Malone estimates he invested 108 hours over a six-month period building the oak top, spruce drawers, fir facing and cedar frame. The result was a bench of such beauty that Wahlin agonized about putting it on display for fear it might get damaged by someone’s carelessness. But he put her at ease.

“If it does, we’ll just repair it,” Malone said. “What makes me proudest is that I think I faithfully reproduced what was really here more than 100 years ago.”

Last year Malone built a replica for the lighthouse of a U.S. Lighthouse Service traveling library. He reconstructed the cabinet-style box from photographs and plans he found on the Internet and borrowed from other lighthouses. Such boxes held an assortment of books and magazines to help keepers and their families pass the lonely hours. The traveling libraries rotated from lighthouse to lighthouse throughout the United States.

Malone faithfully built his replica of eastern white pine, T-shaped hinges and brass strapping, and finished it with shellac.
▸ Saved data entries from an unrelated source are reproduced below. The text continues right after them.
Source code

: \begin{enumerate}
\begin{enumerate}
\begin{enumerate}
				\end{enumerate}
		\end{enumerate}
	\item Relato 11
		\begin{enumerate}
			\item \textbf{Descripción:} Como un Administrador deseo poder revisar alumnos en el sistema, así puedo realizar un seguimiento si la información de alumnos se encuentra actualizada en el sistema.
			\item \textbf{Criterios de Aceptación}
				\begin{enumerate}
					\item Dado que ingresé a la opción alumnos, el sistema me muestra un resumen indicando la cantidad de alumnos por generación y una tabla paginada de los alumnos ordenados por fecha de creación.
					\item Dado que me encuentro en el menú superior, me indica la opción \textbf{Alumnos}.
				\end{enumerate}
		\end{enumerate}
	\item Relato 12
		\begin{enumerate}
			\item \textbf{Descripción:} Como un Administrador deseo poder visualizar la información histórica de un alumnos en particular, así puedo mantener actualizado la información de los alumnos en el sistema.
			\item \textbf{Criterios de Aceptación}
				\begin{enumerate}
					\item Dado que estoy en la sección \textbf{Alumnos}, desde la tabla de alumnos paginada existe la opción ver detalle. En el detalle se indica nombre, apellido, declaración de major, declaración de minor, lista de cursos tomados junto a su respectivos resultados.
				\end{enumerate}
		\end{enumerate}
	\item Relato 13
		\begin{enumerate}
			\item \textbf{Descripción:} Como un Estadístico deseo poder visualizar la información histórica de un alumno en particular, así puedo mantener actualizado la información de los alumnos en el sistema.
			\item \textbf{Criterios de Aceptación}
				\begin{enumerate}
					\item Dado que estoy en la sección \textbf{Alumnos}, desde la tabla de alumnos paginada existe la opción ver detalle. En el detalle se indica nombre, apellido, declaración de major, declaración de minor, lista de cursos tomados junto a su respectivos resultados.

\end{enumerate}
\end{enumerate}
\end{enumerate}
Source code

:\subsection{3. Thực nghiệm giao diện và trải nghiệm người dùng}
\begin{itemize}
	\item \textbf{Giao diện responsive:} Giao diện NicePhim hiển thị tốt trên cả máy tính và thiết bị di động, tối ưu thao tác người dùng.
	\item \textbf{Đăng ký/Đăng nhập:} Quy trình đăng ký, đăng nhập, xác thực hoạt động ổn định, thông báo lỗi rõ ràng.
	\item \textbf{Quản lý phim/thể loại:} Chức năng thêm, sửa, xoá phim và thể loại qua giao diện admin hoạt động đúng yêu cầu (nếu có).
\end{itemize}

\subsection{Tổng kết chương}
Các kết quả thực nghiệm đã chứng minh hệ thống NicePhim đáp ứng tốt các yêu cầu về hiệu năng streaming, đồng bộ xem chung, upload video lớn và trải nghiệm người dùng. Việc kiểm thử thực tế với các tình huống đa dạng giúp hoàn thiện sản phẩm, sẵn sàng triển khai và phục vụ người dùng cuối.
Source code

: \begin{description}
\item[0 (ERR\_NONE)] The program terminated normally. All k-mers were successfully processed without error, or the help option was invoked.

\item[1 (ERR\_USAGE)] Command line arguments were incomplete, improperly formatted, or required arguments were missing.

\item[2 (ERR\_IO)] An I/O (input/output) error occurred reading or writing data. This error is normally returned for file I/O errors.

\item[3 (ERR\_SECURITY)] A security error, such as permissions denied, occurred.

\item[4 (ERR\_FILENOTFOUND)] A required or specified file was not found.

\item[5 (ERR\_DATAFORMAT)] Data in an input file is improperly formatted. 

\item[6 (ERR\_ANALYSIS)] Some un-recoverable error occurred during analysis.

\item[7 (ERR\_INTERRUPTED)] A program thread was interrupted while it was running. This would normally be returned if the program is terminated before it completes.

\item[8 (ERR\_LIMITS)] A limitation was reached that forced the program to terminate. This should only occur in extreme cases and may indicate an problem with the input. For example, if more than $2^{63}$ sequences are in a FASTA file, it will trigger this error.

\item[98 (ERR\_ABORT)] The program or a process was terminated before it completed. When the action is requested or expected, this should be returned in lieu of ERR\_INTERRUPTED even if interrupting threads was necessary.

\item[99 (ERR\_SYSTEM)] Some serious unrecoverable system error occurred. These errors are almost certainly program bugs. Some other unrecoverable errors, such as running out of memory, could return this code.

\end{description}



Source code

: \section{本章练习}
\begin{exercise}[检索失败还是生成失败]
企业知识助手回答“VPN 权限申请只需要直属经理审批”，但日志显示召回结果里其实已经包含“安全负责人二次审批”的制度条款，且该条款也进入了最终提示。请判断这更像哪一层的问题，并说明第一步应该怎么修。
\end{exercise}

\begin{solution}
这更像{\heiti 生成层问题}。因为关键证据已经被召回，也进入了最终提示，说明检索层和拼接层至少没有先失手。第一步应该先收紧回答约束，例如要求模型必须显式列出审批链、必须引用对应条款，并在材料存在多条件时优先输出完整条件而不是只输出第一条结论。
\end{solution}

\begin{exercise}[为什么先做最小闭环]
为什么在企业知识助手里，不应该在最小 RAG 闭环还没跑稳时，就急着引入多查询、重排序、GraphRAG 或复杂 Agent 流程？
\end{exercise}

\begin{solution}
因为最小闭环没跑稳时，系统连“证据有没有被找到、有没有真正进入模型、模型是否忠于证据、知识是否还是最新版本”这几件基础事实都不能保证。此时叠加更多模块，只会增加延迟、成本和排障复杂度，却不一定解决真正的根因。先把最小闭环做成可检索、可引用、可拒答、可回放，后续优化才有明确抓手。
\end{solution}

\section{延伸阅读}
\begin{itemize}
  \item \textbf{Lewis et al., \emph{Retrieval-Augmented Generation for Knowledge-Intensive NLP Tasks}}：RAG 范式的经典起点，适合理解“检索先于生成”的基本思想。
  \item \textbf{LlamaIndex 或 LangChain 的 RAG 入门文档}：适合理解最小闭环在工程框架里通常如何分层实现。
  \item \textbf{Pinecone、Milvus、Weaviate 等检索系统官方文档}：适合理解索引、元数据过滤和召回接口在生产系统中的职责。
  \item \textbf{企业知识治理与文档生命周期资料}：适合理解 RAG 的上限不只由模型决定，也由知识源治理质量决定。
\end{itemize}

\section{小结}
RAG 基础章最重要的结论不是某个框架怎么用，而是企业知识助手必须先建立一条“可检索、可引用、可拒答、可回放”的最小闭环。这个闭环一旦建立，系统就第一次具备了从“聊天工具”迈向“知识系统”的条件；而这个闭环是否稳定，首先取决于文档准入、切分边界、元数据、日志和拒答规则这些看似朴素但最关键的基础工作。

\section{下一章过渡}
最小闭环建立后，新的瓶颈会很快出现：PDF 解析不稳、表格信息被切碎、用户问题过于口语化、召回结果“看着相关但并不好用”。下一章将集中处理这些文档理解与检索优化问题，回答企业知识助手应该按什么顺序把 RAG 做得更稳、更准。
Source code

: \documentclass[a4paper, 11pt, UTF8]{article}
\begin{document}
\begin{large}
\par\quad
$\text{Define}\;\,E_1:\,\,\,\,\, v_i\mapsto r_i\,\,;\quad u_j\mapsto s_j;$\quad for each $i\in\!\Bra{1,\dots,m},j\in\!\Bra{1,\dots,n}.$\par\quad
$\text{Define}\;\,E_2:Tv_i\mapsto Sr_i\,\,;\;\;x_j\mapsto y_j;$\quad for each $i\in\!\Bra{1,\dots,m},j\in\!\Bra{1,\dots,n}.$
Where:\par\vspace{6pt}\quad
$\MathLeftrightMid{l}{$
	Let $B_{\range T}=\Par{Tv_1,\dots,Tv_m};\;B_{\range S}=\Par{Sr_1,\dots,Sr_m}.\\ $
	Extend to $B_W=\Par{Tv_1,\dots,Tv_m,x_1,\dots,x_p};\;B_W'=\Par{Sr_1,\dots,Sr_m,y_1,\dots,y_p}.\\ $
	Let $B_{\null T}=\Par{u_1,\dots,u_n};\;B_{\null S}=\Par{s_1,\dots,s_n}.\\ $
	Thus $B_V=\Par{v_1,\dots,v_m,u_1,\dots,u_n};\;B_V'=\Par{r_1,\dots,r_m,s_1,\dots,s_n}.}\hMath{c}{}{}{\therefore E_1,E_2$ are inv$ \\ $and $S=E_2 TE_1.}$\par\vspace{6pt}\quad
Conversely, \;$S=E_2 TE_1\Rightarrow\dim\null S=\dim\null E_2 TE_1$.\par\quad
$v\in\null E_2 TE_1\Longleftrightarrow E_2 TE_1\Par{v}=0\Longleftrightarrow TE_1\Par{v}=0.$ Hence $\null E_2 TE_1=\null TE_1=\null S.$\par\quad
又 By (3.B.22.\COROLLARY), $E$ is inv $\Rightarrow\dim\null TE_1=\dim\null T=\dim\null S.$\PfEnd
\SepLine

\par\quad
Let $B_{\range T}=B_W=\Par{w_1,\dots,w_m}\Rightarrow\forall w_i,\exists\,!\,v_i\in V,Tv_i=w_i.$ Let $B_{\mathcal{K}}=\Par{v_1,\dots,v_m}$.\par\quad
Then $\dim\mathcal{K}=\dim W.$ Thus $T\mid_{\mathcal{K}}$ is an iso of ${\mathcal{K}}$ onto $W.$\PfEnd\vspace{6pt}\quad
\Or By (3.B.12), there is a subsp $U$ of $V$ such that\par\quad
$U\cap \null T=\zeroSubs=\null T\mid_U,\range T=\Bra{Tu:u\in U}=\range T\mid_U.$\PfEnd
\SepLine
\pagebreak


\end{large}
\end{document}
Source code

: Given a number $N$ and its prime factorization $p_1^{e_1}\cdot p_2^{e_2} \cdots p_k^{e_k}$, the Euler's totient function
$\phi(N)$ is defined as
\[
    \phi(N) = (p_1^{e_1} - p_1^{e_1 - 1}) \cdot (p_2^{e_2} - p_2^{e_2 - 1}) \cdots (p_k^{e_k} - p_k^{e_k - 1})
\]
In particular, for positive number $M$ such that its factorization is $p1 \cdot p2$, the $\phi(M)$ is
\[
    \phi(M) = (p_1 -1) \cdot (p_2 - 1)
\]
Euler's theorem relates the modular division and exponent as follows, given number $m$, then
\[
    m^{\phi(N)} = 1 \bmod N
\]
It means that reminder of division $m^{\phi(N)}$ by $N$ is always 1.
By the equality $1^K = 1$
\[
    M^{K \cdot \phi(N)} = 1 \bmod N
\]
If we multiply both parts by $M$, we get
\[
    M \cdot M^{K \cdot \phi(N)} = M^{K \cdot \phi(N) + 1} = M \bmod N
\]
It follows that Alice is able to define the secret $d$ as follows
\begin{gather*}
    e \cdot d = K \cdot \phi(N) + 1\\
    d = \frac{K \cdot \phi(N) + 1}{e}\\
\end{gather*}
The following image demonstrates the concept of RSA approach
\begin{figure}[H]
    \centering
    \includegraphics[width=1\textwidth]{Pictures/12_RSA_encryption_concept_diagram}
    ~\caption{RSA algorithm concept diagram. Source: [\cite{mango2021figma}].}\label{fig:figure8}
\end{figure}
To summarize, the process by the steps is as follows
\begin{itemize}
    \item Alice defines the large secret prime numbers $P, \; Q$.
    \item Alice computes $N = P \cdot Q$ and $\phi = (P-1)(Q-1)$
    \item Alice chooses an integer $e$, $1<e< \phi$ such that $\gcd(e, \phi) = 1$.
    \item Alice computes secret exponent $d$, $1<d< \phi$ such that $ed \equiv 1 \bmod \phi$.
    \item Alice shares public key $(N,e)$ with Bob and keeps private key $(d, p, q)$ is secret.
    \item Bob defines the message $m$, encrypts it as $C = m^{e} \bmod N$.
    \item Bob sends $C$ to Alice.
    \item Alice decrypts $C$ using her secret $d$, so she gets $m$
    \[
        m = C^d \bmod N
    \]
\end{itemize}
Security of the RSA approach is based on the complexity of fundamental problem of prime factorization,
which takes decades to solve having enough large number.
He also made a lighthouse keeper’s night watchman’s rattle, a wooden instrument keepers and night watchmen used when they needed to make a loud noise to get attention. The woodworking projects were funded by a grant from the Coupeville Festival Association, Keepers of Admiralty Head Lighthouse and sales of the “Washington Lighthouses” vehicle license plate.

Also on display are two new exhibits made of brass by another lighthouse volunteer, Lee Hart of Coupeville. These include a lighthouse keeper’s service basket and a light keeper’s rouge box.

Lighthouse coordinator Wahlin says much is happening these days with the interpretive displays at the lighthouse, which was decommissioned in 1922 and sat empty and neglected for years.

“We have cleared out the lighthouse dining room and made it into our new lighthouse history room,” she said.

Another volunteer, Barbara Lyter, will start work soon on museum-quality displays.

The lamp at Admiralty Head first was lit in 1861 in a wood-frame structure nearby on the grounds of what later became Fort Casey. The current Spanish-style, stucco lighthouse was built in 1903. It is owned by Washington State Parks and kept open to the public by the volunteer programs of Washington State University Extension under a cooperative agreement that, in return, gives them office space on the upper floor.

It is open to the public from 11 a.m. to 5 p.m. daily during the summer months. In September the schedule cuts back to Fridays through Mondays, and in October to Fridays through Sundays.